Lansing – Prior to today’s committee hearings in both state legislative chambers on the proposed New International Trade Crossing bridge to Canada, lawmakers, small business owners and residents declared that they will not support the project unless a community benefits agreement is part of the final deal.


“A new bridge will bring great economic benefits for the region and the state, but for the Delray neighborhood where it would be built, there would be very real impacts that must be addressed,” said state Rep. Rashida Tlaib, who represents Delray. “That includes taking steps to ensure that the 43 businesses slated for relocation can continue to be a productive part of the economy and get the support they need to have continued success in a new location.”


Tlaib has sponsored legislation, HB 4635, which would make the development accountable to the community, provide relief from increased noise and air pollution caused by the new bridge, and ensure residents and businesses facing relocation receive the support they need to flourish in their new locations.


Sen. Coleman Young II has sponsored identical legislation in the senate, SB 0379. Similar binding agreements have been used across the country, resulting in positive outcomes for developers and communities alike.


“Too often, major developments like this are a win for everyone but the people most directly impacted – residents like us,” said Debra Williams, a 63 year resident of Delray. “Like most Michiganders, we’re rooting for more jobs and a revitalized state. We’re just asking our lawmakers to put themselves in our shoes. If the bridge were coming to your street, wouldn’t you want to make sure it improved your community?”


In addition to the 43 businesses that would be relocated as a result of the bridge, 693 residents will be forced to relocate from 257 homes. Five churches will be relocated as well, and the business relocations will affect 685 employees.


“These are not minor adjustments to our way of life here in Delray,” said Rev. Jeffrey Baker of St. Pail AME. “Imagine 250 homes in your neighborhood disappearing, and you’ll get a sense of the magnitude of the impacts on this community. That’s why it’s so important to make this project accountable to the community, and to make sure the development leaves a lasting positive impact.”


Along with the risks of relocation, increased truck traffic will mean more air pollution and more health risks for DelRay residents. As a result of the bridge’s proposed location, truck traffic is projected to increase 128% by 2035.

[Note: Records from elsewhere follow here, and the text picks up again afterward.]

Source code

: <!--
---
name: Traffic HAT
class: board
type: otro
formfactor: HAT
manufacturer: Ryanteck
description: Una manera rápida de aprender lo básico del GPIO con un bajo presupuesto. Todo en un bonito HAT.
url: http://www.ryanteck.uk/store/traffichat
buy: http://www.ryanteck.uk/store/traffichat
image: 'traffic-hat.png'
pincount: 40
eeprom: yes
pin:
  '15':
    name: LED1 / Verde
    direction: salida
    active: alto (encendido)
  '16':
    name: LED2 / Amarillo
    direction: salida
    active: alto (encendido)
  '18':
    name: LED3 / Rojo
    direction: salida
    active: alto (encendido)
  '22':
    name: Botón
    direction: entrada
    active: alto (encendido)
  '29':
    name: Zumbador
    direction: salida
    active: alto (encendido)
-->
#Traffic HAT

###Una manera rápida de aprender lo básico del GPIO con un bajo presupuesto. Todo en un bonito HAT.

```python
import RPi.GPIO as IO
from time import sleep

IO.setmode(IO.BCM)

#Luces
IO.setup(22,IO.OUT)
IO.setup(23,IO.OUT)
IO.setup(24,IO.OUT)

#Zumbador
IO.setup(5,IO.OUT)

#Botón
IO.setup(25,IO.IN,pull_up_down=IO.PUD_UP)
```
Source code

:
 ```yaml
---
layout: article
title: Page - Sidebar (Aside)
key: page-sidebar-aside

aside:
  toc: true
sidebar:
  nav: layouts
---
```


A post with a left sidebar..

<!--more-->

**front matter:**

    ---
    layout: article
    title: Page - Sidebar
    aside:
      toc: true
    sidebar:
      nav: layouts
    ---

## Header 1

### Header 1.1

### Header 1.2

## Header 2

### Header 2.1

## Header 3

“Diesel pollution emissions near our schools, homes and playgrounds will increase. That much we know,” said Sarah Mulkoff, coordinator of the Michigan Diesel Clean-Up Campaign. “While the bridge will bring many incredible opportunities to the region, it would be irresponsible to ignore the negative impacts. With a community benefits agreement, we can maximize the positive impacts, and minimize the negative – and that’s really what this community has been fighting for all along.”